The "American"


My challenge for writing this piece was fitting in all of my ideas within the word limit. I am one who sometimes can add “fluff” to my writing, tying in background information that doesn’t contribute to the larger concepts discussed in my writing. For this essay in particular, I made sure to keep my ideas structured and start with my overview theme of Ireland and how our accents are seen as differences and not accepted in each other’s culture. Accents can make us feel disconnected from one another, yet it is the theme of the piece to realize we are all the same underneath and our cultural backgrounds make the world a more special place we can all come to appreciate.


The steering wheels are flipped, the sun never shines, there are sheep down every road, and their accents are strange. I grew up with a father who has a Northern Irish accent that when people recognize their eyes light up. They gasp and say: “Oh my gosh, you’re Irish? Is that accent real?!”. I smile back, boasting how I’m ⅞ Irish and I’ve been to Ireland over 8 times. I was different from everyone else. I had a special cultural connection that was all mine.

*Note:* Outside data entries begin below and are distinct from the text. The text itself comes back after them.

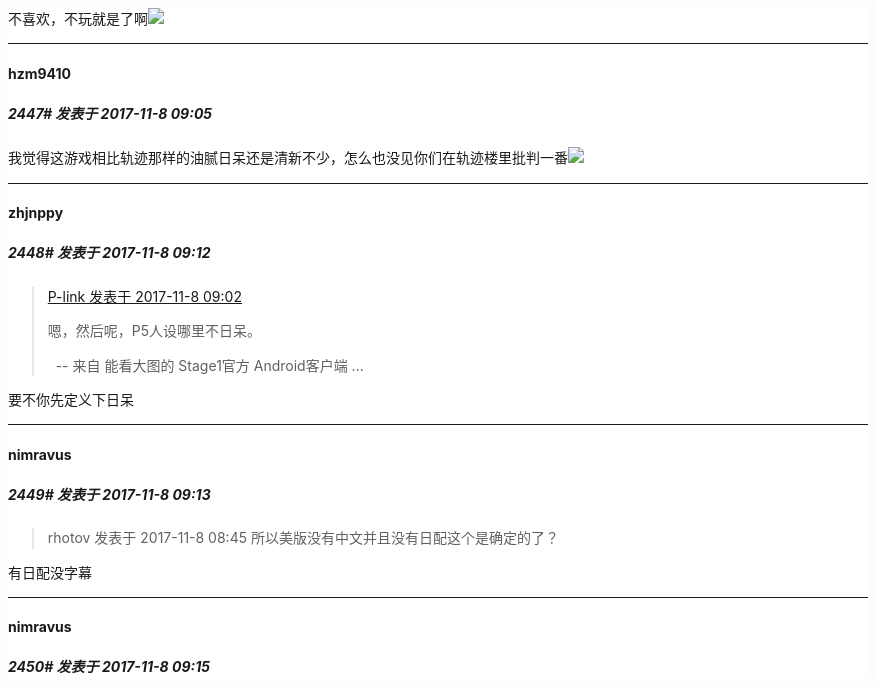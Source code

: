 


不喜欢，不玩就是了啊<img src="https://static.saraba1st.com/image/smiley/face2017/001.png" referrerpolicy="no-referrer">







-----

####  hzm9410  
##### 2447#       发表于 2017-11-8 09:05




我觉得这游戏相比轨迹那样的油腻日呆还是清新不少，怎么也没见你们在轨迹楼里批判一番<img src="https://static.saraba1st.com/image/smiley/face2017/001.png" referrerpolicy="no-referrer">







-----

####  zhjnppy  
##### 2448#       发表于 2017-11-8 09:12



<blockquote><a href="httphttps://bbs.saraba1st.com/2b/forum.php?mod=redirect&amp;goto=findpost&amp;pid=37678644&amp;ptid=1368000" target="_blank">P-link 发表于 2017-11-8 09:02</a>

嗯，然后呢，P5人设哪里不日呆。


  -- 来自 能看大图的 Stage1官方 Android客户端 ...</blockquote>
要不你先定义下日呆







-----

####  nimravus  
##### 2449#       发表于 2017-11-8 09:13



<blockquote>rhotov 发表于 2017-11-8 08:45
所以美版没有中文并且没有日配这个是确定的了？</blockquote>
有日配没字幕







-----

####  nimravus  
##### 2450#       发表于 2017-11-8 09:15
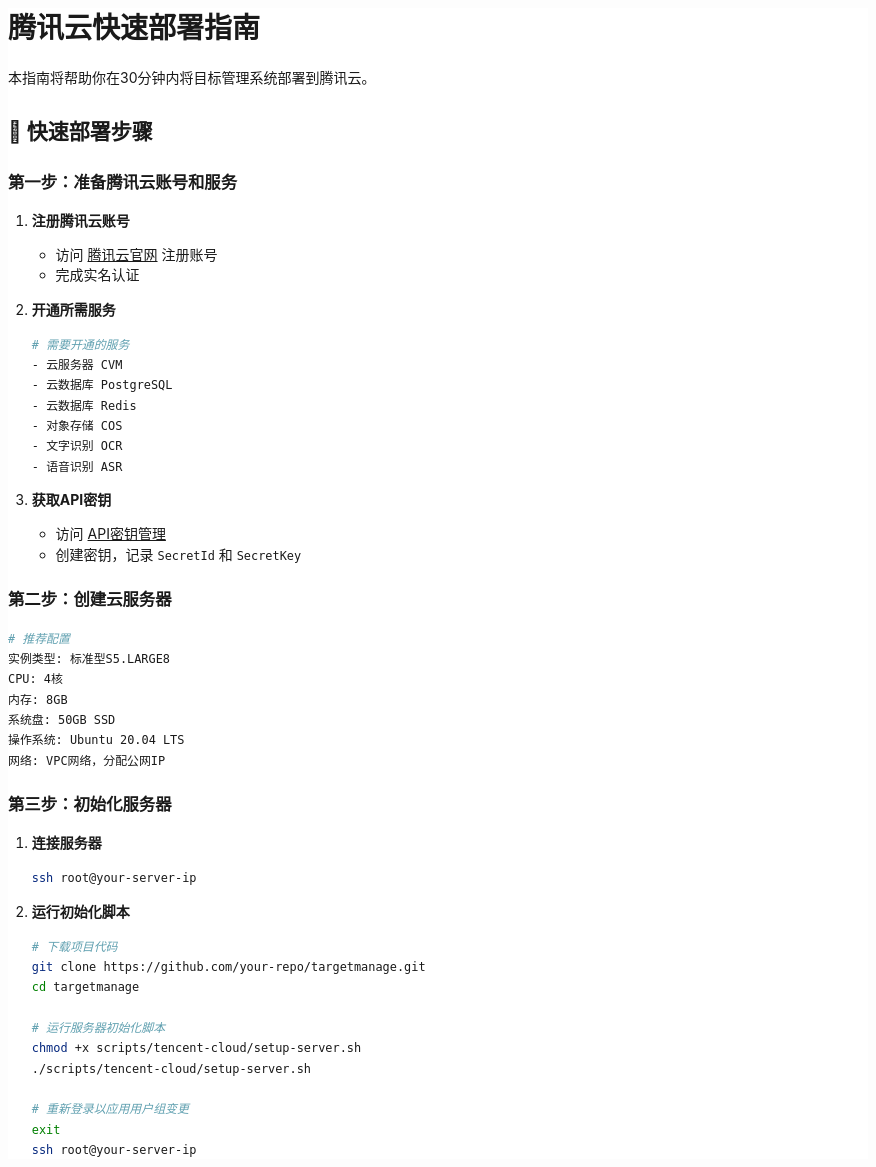 # 腾讯云快速部署指南

本指南将帮助你在30分钟内将目标管理系统部署到腾讯云。

## 🚀 快速部署步骤

### 第一步：准备腾讯云账号和服务

1. **注册腾讯云账号**
   - 访问 [腾讯云官网](https://cloud.tencent.com/) 注册账号
   - 完成实名认证

2. **开通所需服务**
   ```bash
   # 需要开通的服务
   - 云服务器 CVM
   - 云数据库 PostgreSQL
   - 云数据库 Redis  
   - 对象存储 COS
   - 文字识别 OCR
   - 语音识别 ASR
   ```

3. **获取API密钥**
   - 访问 [API密钥管理](https://console.cloud.tencent.com/cam/capi)
   - 创建密钥，记录 `SecretId` 和 `SecretKey`

### 第二步：创建云服务器

```bash
# 推荐配置
实例类型: 标准型S5.LARGE8
CPU: 4核
内存: 8GB
系统盘: 50GB SSD
操作系统: Ubuntu 20.04 LTS
网络: VPC网络，分配公网IP
```

### 第三步：初始化服务器

1. **连接服务器**
   ```bash
   ssh root@your-server-ip
   ```

2. **运行初始化脚本**
   ```bash
   # 下载项目代码
   git clone https://github.com/your-repo/targetmanage.git
   cd targetmanage
   
   # 运行服务器初始化脚本
   chmod +x scripts/tencent-cloud/setup-server.sh
   ./scripts/tencent-cloud/setup-server.sh
   
   # 重新登录以应用用户组变更
   exit
   ssh root@your-server-ip
   ```
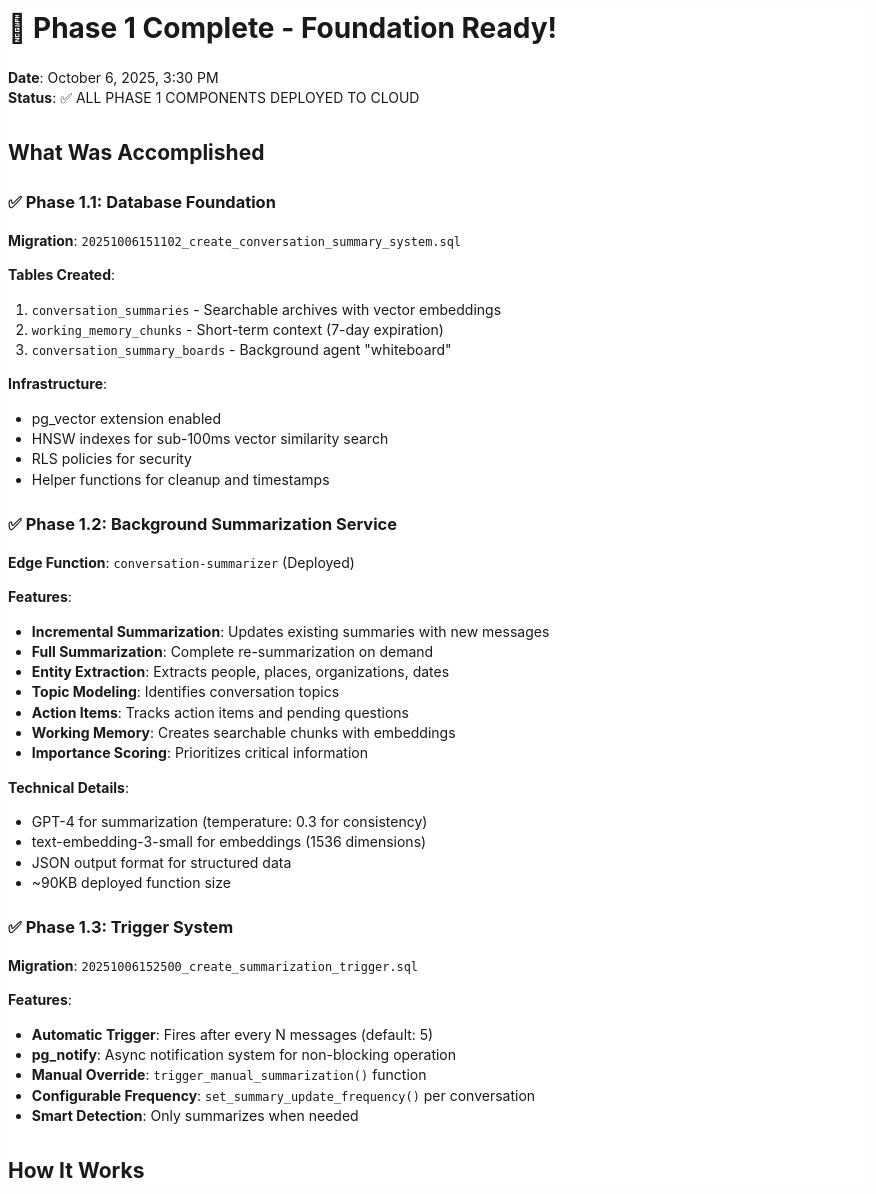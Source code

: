 # 🎉 Phase 1 Complete - Foundation Ready!

**Date**: October 6, 2025, 3:30 PM  
**Status**: ✅ ALL PHASE 1 COMPONENTS DEPLOYED TO CLOUD

## What Was Accomplished

### ✅ Phase 1.1: Database Foundation
**Migration**: `20251006151102_create_conversation_summary_system.sql`

**Tables Created**:
1. `conversation_summaries` - Searchable archives with vector embeddings
2. `working_memory_chunks` - Short-term context (7-day expiration)
3. `conversation_summary_boards` - Background agent "whiteboard"

**Infrastructure**:
- pg_vector extension enabled
- HNSW indexes for sub-100ms vector similarity search
- RLS policies for security
- Helper functions for cleanup and timestamps

### ✅ Phase 1.2: Background Summarization Service
**Edge Function**: `conversation-summarizer` (Deployed)

**Features**:
- **Incremental Summarization**: Updates existing summaries with new messages
- **Full Summarization**: Complete re-summarization on demand
- **Entity Extraction**: Extracts people, places, organizations, dates
- **Topic Modeling**: Identifies conversation topics
- **Action Items**: Tracks action items and pending questions
- **Working Memory**: Creates searchable chunks with embeddings
- **Importance Scoring**: Prioritizes critical information

**Technical Details**:
- GPT-4 for summarization (temperature: 0.3 for consistency)
- text-embedding-3-small for embeddings (1536 dimensions)
- JSON output format for structured data
- ~90KB deployed function size

### ✅ Phase 1.3: Trigger System
**Migration**: `20251006152500_create_summarization_trigger.sql`

**Features**:
- **Automatic Trigger**: Fires after every N messages (default: 5)
- **pg_notify**: Async notification system for non-blocking operation
- **Manual Override**: `trigger_manual_summarization()` function
- **Configurable Frequency**: `set_summary_update_frequency()` per conversation
- **Smart Detection**: Only summarizes when needed

## How It Works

When I visited Ireland this past summer, I was one of the “American cousins”. One night, my family had a barbeque as a reunion for my dad to see all of his childhood friends. Other teenagers came in and out, always excited to meet me. “This is Emily”, my cousin would tell them. “Hi, it’s nice to meet you”, I would reply politely. As soon as the words fell off of my lips, they would crash against the floor and shatter into a million pieces leaving me covered in the word “American”. A hot, tingly feeling would reach my skin, turning my cheeks the color of a bright pink bubblegum. I remember constantly being asked to say the phrase “how now brown cow”. With my Philadelphia tongue, it rolled off sharp and quick. The Irish kids would laugh, or even  tell me it was adorable, like I was a two year old who had just recited the A-B-C’s for the first time. I felt like a child, being pushed to a level of inferiority as soon as I opened my mouth.

Don’t get me wrong, I loved Ireland and meeting all of the new people. I fit right in; that is, until I uttered a single sound. By the end of the trip I had gained a little draw in my tone emulating the native speech. I don’t know if this was from exposure to the dialect that it naturally shifted, or if it was my brain subconsciously forcing my tongue to contort until it began to ease into the rhythm of the Irish slang. I was called out for being different. Sure, I was different. I am different. I was raised in a completely contrasting environment. I was already in a foreign society, but being made fully aware of me not fitting in was like being the black sheep in a herd of white. Something that was accepted and normal in my own culture when thrown into a new world made me stand out. Irish culture is one where everyone wants to fit in. The girls had the same shirt from TopShop in varying pastel shades, with the same tight, black high waisted jeans and dirty Adidas sneakers. They all wore thick cat-winged eyeliner and straightened their hair. I wore similar clothes, enough to make me one of the crowd until I would speak. It was all about the tone of my voice that made me a target of cultural shaming.

I was not alone on my expedition of sticking out in a way society deemed as negative. Gloria Anzaldua showcased this idea perfectly in her work of How to Tame a Wild Tongue. She grew up speaking a different language, one that was even varied with the Spanish culture. Even inside of her own community of Spanish speakers, she was outcast. Once she went to college, it wasn’t enough to prove that she was smart enough to be there to be like everyone else. Instead, she had to change who she was to blend in. “At Pan American University,” she writes,  “I, and all the other Chicano students were required to take two speech classes. Their purpose: to get rid of our accents.”  The college wanted her to change who she was and make her conform to what their standards were of normal and beneficial.

In the modern world, differences are not being accepted. We pick and choose how we allow people to be, especially when it comes to culture and language. Being an outsider as an American in Ireland is a small scale example of global societies feeling the need to point out differences and make them appear as flaws. English and Spanish are taking over the world, destroying smaller languages and populations in its wake. Ancient languages are dying, because the majority speaks English and it’s seen as common and what is expected of everyone to know. We must change this perception and realize that our differences are what make the world such a special place. Travelling to Ireland taught me about a new culture and I got to have new experiences that help shape who I am today. In the end, it isn’t even about the accents, what words you say, or how you talk. It’s about what it says about us, and how we are all individuals who can learn from one another and our individual ideas of literacy.